**What is required:** What is needed is an exact repetition of the lines from the first one in the data through the line with "matplotlib.pyplot, seaborn, sklearn*", with no pictures.

**Dataset records:**
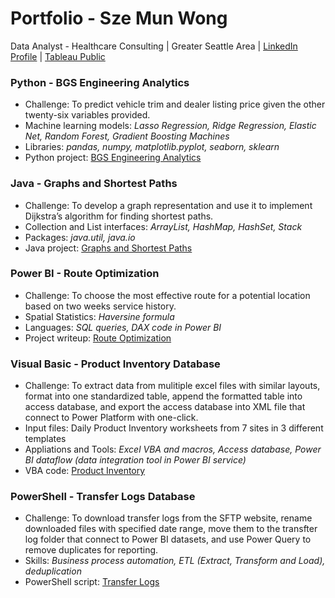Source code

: # Portfolio - Sze Mun Wong
Data Analyst - Healthcare Consulting | Greater Seattle Area | [LinkedIn Profile](https://www.linkedin.com/in/sze-mun-wong) | [Tableau Public](https://public.tableau.com/app/profile/sze.mun.wong)
  
### Python - BGS Engineering Analytics
- Challenge: To predict vehicle trim and dealer listing price given the other twenty-six variables provided.
- Machine learning models: *Lasso Regression, Ridge Regression, Elastic Net, Random Forest, Gradient Boosting Machines*
- Libraries: *pandas, numpy, matplotlib.pyplot, seaborn, sklearn*
- Python project: [BGS Engineering Analytics](https://github.com/cmunwong/BGS-Engineering-Analytics)

### Java - Graphs and Shortest Paths
- Challenge: To develop a graph representation and use it to implement Dijkstra’s algorithm for finding shortest paths.
- Collection and List interfaces: *ArrayList, HashMap, HashSet, Stack*
- Packages: *java.util, java.io*
- Java project: [Graphs and Shortest Paths](https://github.com/cmunwong/Graphs-and-Shortest-Paths)
  
### Power BI - Route Optimization
- Challenge: To choose the most effective route for a potential location based on two weeks service history. 
- Spatial Statistics: *Haversine formula*
- Languages: *SQL queries, DAX code in Power BI*
- Project writeup: [Route Optimization](https://github.com/cmunwong/projects/blob/main/route_optimization_project.pdf)

### Visual Basic - Product Inventory Database
- Challenge: To extract data from mulitiple excel files with similar layouts, format into one standardized table, append the formatted table into access database, and export the access database into XML file that connect to Power Platform with one-click.
- Input files: Daily Product Inventory worksheets from 7 sites in 3 different templates
- Appliations and Tools: *Excel VBA and macros, Access database, Power BI dataflow (data integration tool in Power BI service)*
- VBA code: [Product Inventory](https://github.com/cmunwong/projects/blob/main/product_inventory_vba)

### PowerShell - Transfer Logs Database
- Challenge: To download transfer logs from the SFTP website, rename downloaded files with specified date range, move them to the transfter log folder that connect to Power BI datasets, and use Power Query to remove duplicates for reporting.
- Skills: *Business process automation, ETL (Extract, Transform and Load), deduplication*
- PowerShell script: [Transfer Logs](https://github.com/cmunwong/projects)
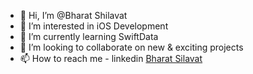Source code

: - 👋 Hi, I’m @Bharat Shilavat
- 👀 I’m interested in iOS Development
- 🌱 I’m currently learning SwiftData
- 💞️ I’m looking to collaborate on new & exciting projects
- 📫 How to reach me - linkedin [Bharat Silavat](https://in.linkedin.com/in/bharat-shilavat-4681ba134)

<!---
RajuBharat9/RajuBharat9 is a ✨ special ✨ repository because its `README.md` (this file) appears on your GitHub profile.
You can click the Preview link to take a look at your changes.
--->
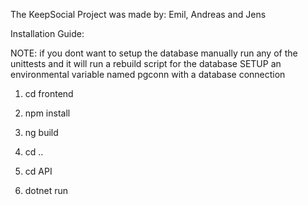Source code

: The KeepSocial Project was made by: Emil, Andreas and Jens

Installation Guide:

NOTE: if you dont want to setup the database manually run any of the unittests and it will run a rebuild script for the database SETUP an environmental variable named pgconn with a database connection

1. cd frontend

2. npm install

3. ng build

4. cd ..

5. cd API

6. dotnet run
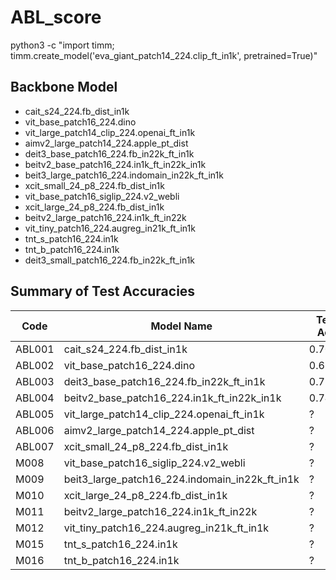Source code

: # ABL_score

python3 -c "import timm; timm.create_model('eva_giant_patch14_224.clip_ft_in1k', pretrained=True)"

## Backbone Model

- cait_s24_224.fb_dist_in1k
- vit_base_patch16_224.dino
- vit_large_patch14_clip_224.openai_ft_in1k
- aimv2_large_patch14_224.apple_pt_dist
- deit3_base_patch16_224.fb_in22k_ft_in1k
- beitv2_base_patch16_224.in1k_ft_in22k_in1k
- beit3_large_patch16_224.indomain_in22k_ft_in1k
- xcit_small_24_p8_224.fb_dist_in1k
- vit_base_patch16_siglip_224.v2_webli
- xcit_large_24_p8_224.fb_dist_in1k
- beitv2_large_patch16_224.in1k_ft_in22k
- vit_tiny_patch16_224.augreg_in21k_ft_in1k
- tnt_s_patch16_224.in1k
- tnt_b_patch16_224.in1k
- deit3_small_patch16_224.fb_in22k_ft_in1k

## Summary of Test Accuracies

| Code | Model Name | Test Acc |
|------|------------|----------|
| ABL001 | cait_s24_224.fb_dist_in1k | 0.7096 |
| ABL002 | vit_base_patch16_224.dino | 0.6767 |
| ABL003 | deit3_base_patch16_224.fb_in22k_ft_in1k | 0.7225 |
| ABL004 | beitv2_base_patch16_224.in1k_ft_in22k_in1k | 0.7489 |
| ABL005 | vit_large_patch14_clip_224.openai_ft_in1k | ? |
| ABL006 | aimv2_large_patch14_224.apple_pt_dist | ? |
| ABL007 | xcit_small_24_p8_224.fb_dist_in1k | ? |
| M008 | vit_base_patch16_siglip_224.v2_webli | ? |
| M009 | beit3_large_patch16_224.indomain_in22k_ft_in1k | ? |
| M010 | xcit_large_24_p8_224.fb_dist_in1k | ? |
| M011 | beitv2_large_patch16_224.in1k_ft_in22k | ? |
| M012 | vit_tiny_patch16_224.augreg_in21k_ft_in1k | ? |
| M015 | tnt_s_patch16_224.in1k | ? |
| M016 | tnt_b_patch16_224.in1k | ? |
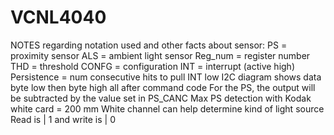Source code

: # VCNL4040

NOTES regarding notation used and other facts about sensor:
PS = proximity sensor 
ALS = ambient light sensor
Reg_num = register number 
THD = threshold
CONFG = configuration
INT = interrupt (active high)
Persistence = num consecutive hits to pull INT low
I2C diagram shows data byte low then byte high all after command code
For the PS, the output will be subtracted by the value set in PS_CANC
Max PS detection with Kodak white card = 200 mm
White channel can help determine kind of light source
Read is | 1 and write is | 0
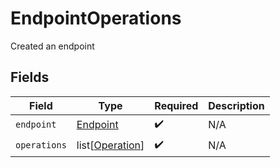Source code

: # EndpointOperations

Created an endpoint


## Fields

| Field                                               | Type                                                | Required                                            | Description                                         |
| --------------------------------------------------- | --------------------------------------------------- | --------------------------------------------------- | --------------------------------------------------- |
| `endpoint`                                          | [Endpoint](../../models/shared/endpoint.md)         | :heavy_check_mark:                                  | N/A                                                 |
| `operations`                                        | list[[Operation](../../models/shared/operation.md)] | :heavy_check_mark:                                  | N/A                                                 |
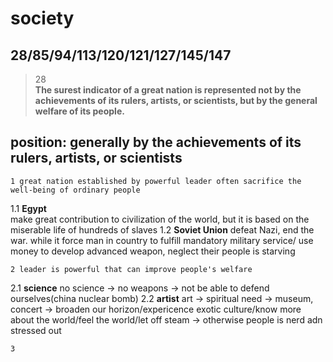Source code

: society
==============
28/85/94/113/120/121/127/145/147
------------------
>28  
>**The surest indicator of a great nation is represented not by the achievements of its rulers, artists, or scientists, but by the general welfare of its people.**

## position: generally by the achievements of its rulers, artists, or scientists

    1 great nation established by powerful leader often sacrifice the well-being of ordinary people
1.1 **Egypt**  
make great contribution to civilization of the world, but it is based on the miserable life of hundreds of slaves 
1.2 **Soviet Union**
defeat Nazi, end the war. while it force man in country to  fulfill mandatory military service/ use money to develop advanced weapon, neglect their people is starving

    2 leader is powerful that can improve people's welfare
2.1 **science**
no science -> no weapons -> not be able to defend ourselves(china nuclear bomb)
2.2 **artist**
art -> spiritual need -> museum, concert -> broaden our horizon/expericence exotic culture/know more about the world/feel the world/let off steam -> otherwise people is nerd adn stressed out

    3 
 
<!--stackedit_data:
eyJoaXN0b3J5IjpbMjMzMjkwNTk0LC0xNTQ0NjYyMjE3LDQ5MT
gwMzM0MCwtNzUwNzEzODQ4XX0=
-->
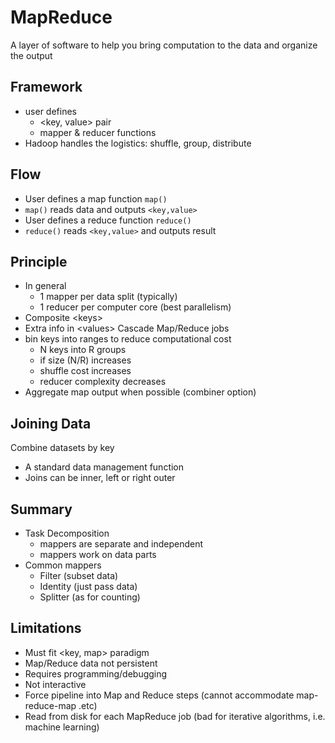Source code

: # MapReduce

A layer of software to help you bring computation to the data and organize the output

## Framework

- user defines
  - <key, value> pair 
  - mapper & reducer functions
- Hadoop handles the logistics: shuffle, group, distribute

## Flow

- User defines a map function `map()`
- `map()` reads data and outputs `<key,value>`
- User defines a reduce function `reduce()`
- `reduce()` reads `<key,value>` and outputs result 

## Principle

- In general
  - 1 mapper per data split (typically)
  - 1 reducer per computer core (best parallelism)
- Composite \<keys\>
- Extra info in \<values\>
  Cascade Map/Reduce jobs
- bin keys into ranges to reduce computational cost
  - N keys into R groups
  - if size (N/R) increases
  - shuffle cost increases
  - reducer complexity decreases
- Aggregate map output when possible (combiner option)

## Joining Data

Combine datasets by key

- A standard data management function
- Joins can be inner, left or right outer

## Summary

- Task Decomposition
  - mappers are separate and independent
  - mappers work on data parts
- Common mappers
  - Filter (subset data)
  - Identity (just pass data)
  - Splitter (as for counting)

## Limitations

- Must fit <key, map> paradigm
- Map/Reduce data not persistent
- Requires programming/debugging
- Not interactive
- Force pipeline into Map and Reduce steps (cannot accommodate map-reduce-map .etc)
- Read from disk for each MapReduce job (bad for iterative algorithms, i.e. machine learning)
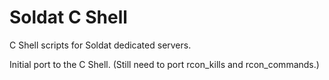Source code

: # Soldat C Shell
C Shell scripts for Soldat dedicated servers.

Initial port to the C Shell. (Still need to port rcon_kills and rcon_commands.)
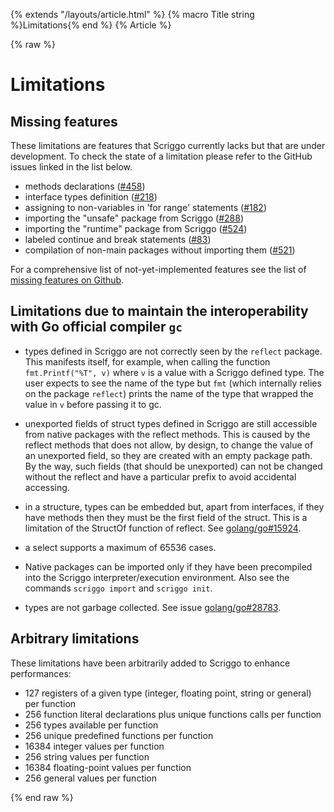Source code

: {% extends "/layouts/article.html" %}
{% macro Title string %}Limitations{% end %}
{% Article %}

{% raw %}

# Limitations

## Missing features

These limitations are features that Scriggo currently lacks but that are
under development. To check the state of a limitation please refer to the
GitHub issues linked in the list below.

* methods declarations ([#458](https://github.com/open2b/scriggo/issues/458))
* interface types definition ([#218](https://github.com/open2b/scriggo/issues/218))
* assigning to non-variables in 'for range' statements ([#182](https://github.com/open2b/scriggo/issues/182))
* importing the "unsafe" package from Scriggo ([#288](https://github.com/open2b/scriggo/issues/288))
* importing the "runtime" package from Scriggo ([#524](https://github.com/open2b/scriggo/issues/524))
* labeled continue and break statements ([#83](https://github.com/open2b/scriggo/issues/83))
* compilation of non-main packages without importing them ([#521](https://github.com/open2b/scriggo/issues/521))

For a comprehensive list of not-yet-implemented features
see the list of [missing features on Github](https://github.com/open2b/scriggo/labels/missing-feature).

## Limitations due to maintain the interoperability with Go official compiler `gc`

* types defined in Scriggo are not correctly seen by the `reflect` package.
    This manifests itself, for example, when calling the function
    `fmt.Printf("%T", v)` where `v` is a value with a Scriggo defined type.
    The user expects to see the name of the type but `fmt` (which internally
    relies on the package `reflect`) prints the name of the type that wrapped
    the value in `v` before passing it to gc.

* unexported fields of struct types defined in Scriggo are still accessible
    from native packages with the reflect methods. This is caused by the
    reflect methods that does not allow, by design, to change the value of an
    unexported field, so they are created with an empty package path. By the
    way, such fields (that should be unexported) can not be changed without
    the reflect and have a particular prefix to avoid accidental accessing.

* in a structure, types can be embedded but, apart from interfaces, if they
    have methods then they must be the first field of the struct. This is a
    limitation of the StructOf function of reflect.
    See [golang/go#15924](https://github.com/golang/go/issues/15924).

* a select supports a maximum of 65536 cases.

* Native packages can be imported only if they have been precompiled into the
    Scriggo interpreter/execution environment.
    Also see the commands `scriggo import` and `scriggo init`.

* types are not garbage collected. See issue [golang/go#28783](https://github.com/golang/go/issues/28783).

## Arbitrary limitations

These limitations have been arbitrarily added to Scriggo to enhance
performances:

* 127 registers of a given type (integer, floating point, string or general) per function
* 256 function literal declarations plus unique functions calls per function
* 256 types available per function
* 256 unique predefined functions per function
* 16384 integer values per function
* 256 string values per function
* 16384 floating-point values per function
* 256 general values per function

{% end raw %}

**Output of the task:**
Source code

: # Portfolio - Sze Mun Wong
Data Analyst - Healthcare Consulting | Greater Seattle Area | [LinkedIn Profile](https://www.linkedin.com/in/sze-mun-wong) | [Tableau Public](https://public.tableau.com/app/profile/sze.mun.wong)
  
### Python - BGS Engineering Analytics
- Challenge: To predict vehicle trim and dealer listing price given the other twenty-six variables provided.
- Machine learning models: *Lasso Regression, Ridge Regression, Elastic Net, Random Forest, Gradient Boosting Machines*
- Libraries: *pandas, numpy, matplotlib.pyplot, seaborn, sklearn*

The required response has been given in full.